2. Mottley (1908): Well-Pleaded Complaint Rule
a. Rule: A cause of “action arises under law of US” as set forth in U.S.C. §
1331 when a fed. quest. is apparent on face of π’s well-pleaded
complaint.
i. Any fed. quest. that Δ presents in answer or defenses are NOT
sufficient to warrant fed. quest. jx.
b. Virtues of rule:
i. Clarity, easy to administer
ii. Sovereignty/federalism:
1. Fed. cts. are of limited jx -- absent an express auth. for fed.
ct. to hear a case, case stays in state court
c. Criticisms of rule:
i. Allows for forum shopping by π
ii. Both over-inclusive and under-inclusive
1. Over inclusive:
a. Allows complaints w/ non-burning fed. quest. in
complaint to end up in fed. ct.
2. Under-inclusive:
a. Cases that do involve fed. quest. but not in
complaint are kept out of fed. ct.
b. Fairness issue -- deprives Δ of fed. forum.
d. Master of the Complaint rule
i. Well-pleaded complaint rule allows the π to avoid fed. jx by
exclusive reliance on state law
e. The Artful Pleading Doctrine
i. Cts do not let π avoid/obtain fed. jx. through “artful pleading”

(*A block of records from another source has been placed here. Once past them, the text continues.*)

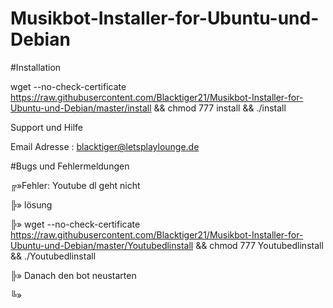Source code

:# Musikbot-Installer-for-Ubuntu-und-Debian

<dl>


</dl>


#Installation


wget --no-check-certificate https://raw.githubusercontent.com/Blacktiger21/Musikbot-Installer-for-Ubuntu-und-Debian/master/install && chmod 777 install && ./install


Support und Hilfe

 Email Adresse : blacktiger@letsplaylounge.de



#Bugs und Fehlermeldungen 

╔»Fehler: Youtube dl geht nicht

╠» lösung 

╠»  wget --no-check-certificate https://raw.githubusercontent.com/Blacktiger21/Musikbot-Installer-for-Ubuntu-und-Debian/master/Youtubedlinstall && chmod 777 Youtubedlinstall && ./Youtubedlinstall

╠» Danach den bot neustarten

╚» 
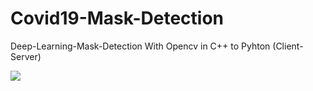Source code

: # Covid19-Mask-Detection
Deep-Learning-Mask-Detection With Opencv in C++ to Pyhton (Client-Server)


<img src="Covid19-Mask-Detection/Sample1.png" with = 300>
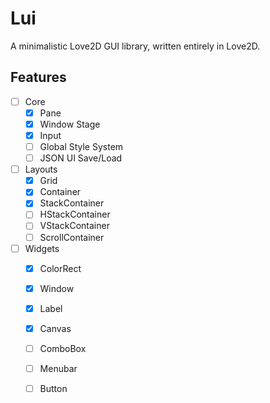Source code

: # Lui

A minimalistic Love2D GUI library, written entirely in Love2D.

## Features

- [ ] Core
    - [x] Pane
    - [x] Window Stage
    - [x] Input
    - [ ] Global Style System
    - [ ] JSON UI Save/Load
- [ ] Layouts
    - [x] Grid
    - [x] Container
    - [x] StackContainer
    - [ ] HStackContainer
    - [ ] VStackContainer
    - [ ] ScrollContainer
- [ ] Widgets
    - [x] ColorRect
    - [x] Window
    - [x] Label
    - [x] Canvas
    - [ ] ComboBox
    - [ ] Menubar
    - [ ] Button

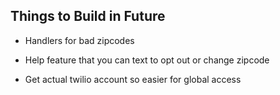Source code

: ## Things to Build in Future

* Handlers for bad zipcodes
* Help feature that you can text to opt out or change zipcode

* Get actual twilio account so easier for global access
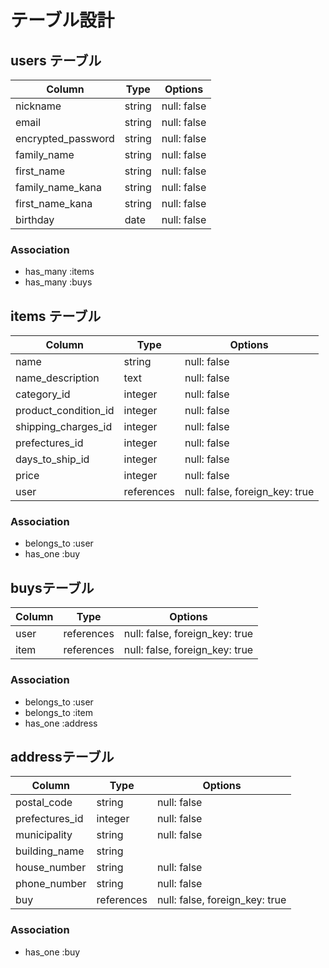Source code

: # テーブル設計

## users テーブル

| Column             | Type    | Options     |
| ------------------ | ------- | ----------- |
| nickname           | string  | null: false |
| email              | string  | null: false |
| encrypted_password | string  | null: false |
| family_name        | string  | null: false |
| first_name         | string  | null: false |
| family_name_kana   | string  | null: false |
| first_name_kana    | string  | null: false |
| birthday           | date    | null: false |

### Association

- has_many :items
- has_many :buys

## items テーブル

| Column               | Type       |Options                         |
| -------------------- | ---------  | ------------------------------ |
| name                 | string     | null: false                    |
| name_description     | text       | null: false                    |
| category_id          | integer    | null: false                    |
| product_condition_id | integer    | null: false                    |
| shipping_charges_id  | integer    | null: false                    |
| prefectures_id       | integer    | null: false                    |
| days_to_ship_id      | integer    | null: false                    | 
| price                | integer    | null: false                    |
| user                 | references | null: false, foreign_key: true |

### Association

- belongs_to :user
- has_one :buy

## buysテーブル

| Column  | Type       | Options                        |
| ------- | ---------- | ------------------------------ |
| user    | references | null: false, foreign_key: true |
| item    | references | null: false, foreign_key: true |

### Association

- belongs_to :user
- belongs_to :item
- has_one :address

## addressテーブル

| Column         | Type       | Options                        |
| -------------- | ---------- | ------------------------------ |
| postal_code    | string     | null: false                    |
| prefectures_id | integer    | null: false                    |
| municipality   | string     | null: false                    |
| building_name  | string     |                                |
| house_number   | string     | null: false                    |
| phone_number   | string     | null: false                    |
| buy            | references | null: false, foreign_key: true |

### Association

- has_one :buy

1. Ct knows that the π is the “master of the complaint”, peers
behind the complaint and decides whether or not the case
belongs in fed. ct.
ii. Serves as a constraint on the well-pleaded complaint rule
f. Exception to well-pleaded complaint rule:
i. 28 U.S.C. § 2241: Federal declaratory judgment act
1. Any party can go to fed ct to obtain a “declaration of
rights” – creates a COA instead of waiting around for a
lawsuit to happen
a. Has to be issued before suit is filed by either party
under another COA
b. Does not preclude suits from happening, just
serves as a precedent
c. Can’t use to create federal issue where it wouldn’t
exist
i. Test: If parties were flipped, would fed jx
still exist?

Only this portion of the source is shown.